Prime Minister Rishi Sunak has been warned that Britain is at risk of taking its historic relationship with the Commonwealth for granted as China tried to replace us.
One of the Prime Minister’s trade envoys, MP Daniel Kawczynski, wants the UK to reach substantial agreements with Caribbean nations to prevent them from cutting ties.
He sees this as vital, given that a number of countries with King Charles as head of state are considering becoming republics, following Barbados’ lead in 2021.
In June, its Prime Minister, Mia Amor Mottley, met with China’s Premier Li Qiang in Beijing, as the country distances itself from previous connections.
“This is a shot across the bows of how we can no longer afford to take these Caribbean nations for granted, or underestimate the increasing effect of China,” said Mr Kawczynski, chair of the All-Party Parliamentary Group on St Kitts and Nevis.
“We are in a race with China over political and economic influence across the Caribbean,” the Shrewsbury and Atcham MP wrote in a memo to the Foreign Office.
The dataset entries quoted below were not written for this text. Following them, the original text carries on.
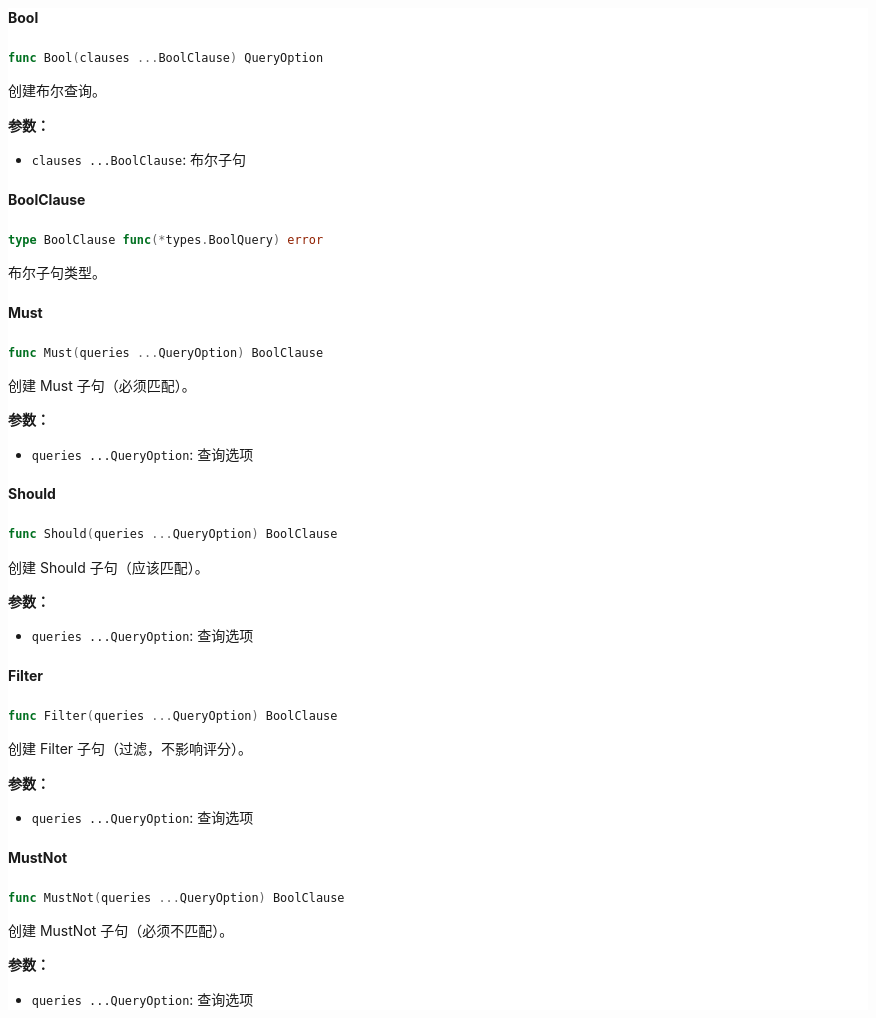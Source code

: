 #### Bool

```go
func Bool(clauses ...BoolClause) QueryOption
```

创建布尔查询。

**参数：**
- `clauses ...BoolClause`: 布尔子句

#### BoolClause

```go
type BoolClause func(*types.BoolQuery) error
```

布尔子句类型。

#### Must

```go
func Must(queries ...QueryOption) BoolClause
```

创建 Must 子句（必须匹配）。

**参数：**
- `queries ...QueryOption`: 查询选项

#### Should

```go
func Should(queries ...QueryOption) BoolClause
```

创建 Should 子句（应该匹配）。

**参数：**
- `queries ...QueryOption`: 查询选项

#### Filter

```go
func Filter(queries ...QueryOption) BoolClause
```

创建 Filter 子句（过滤，不影响评分）。

**参数：**
- `queries ...QueryOption`: 查询选项

#### MustNot

```go
func MustNot(queries ...QueryOption) BoolClause
```

创建 MustNot 子句（必须不匹配）。

**参数：**
- `queries ...QueryOption`: 查询选项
“We need to demonstrate to nations that we understand their priorities and are working towards incorporating them in a new bilateral trading partnership.”
It follows the UK’s July decision to join the Comprehensive and Progressive Agreement for Trans-Pacific Partnership, an Asia-Pacific trade bloc comprised of 11 other countries, including Commonwealth nations Australia and New Zealand.
Foreign Secretary James Cleverly visited China last week, meeting Vice President Han Zheng and Foreign Minister Wang Yi, and Mr Sunak intends to meet President Xi Jinping at the G20 summit on Saturday.
However, concerns have been raised concerning the Foreign Office’s hidden policy for dealing with China. The Foreign Affairs Committee of the House of Commons warned in a report last week that “it is not even available to senior ministers.”
It indicated that the government’s strategy was “incoherent” since ministers and officials didn’t know what they were supposed to be doing.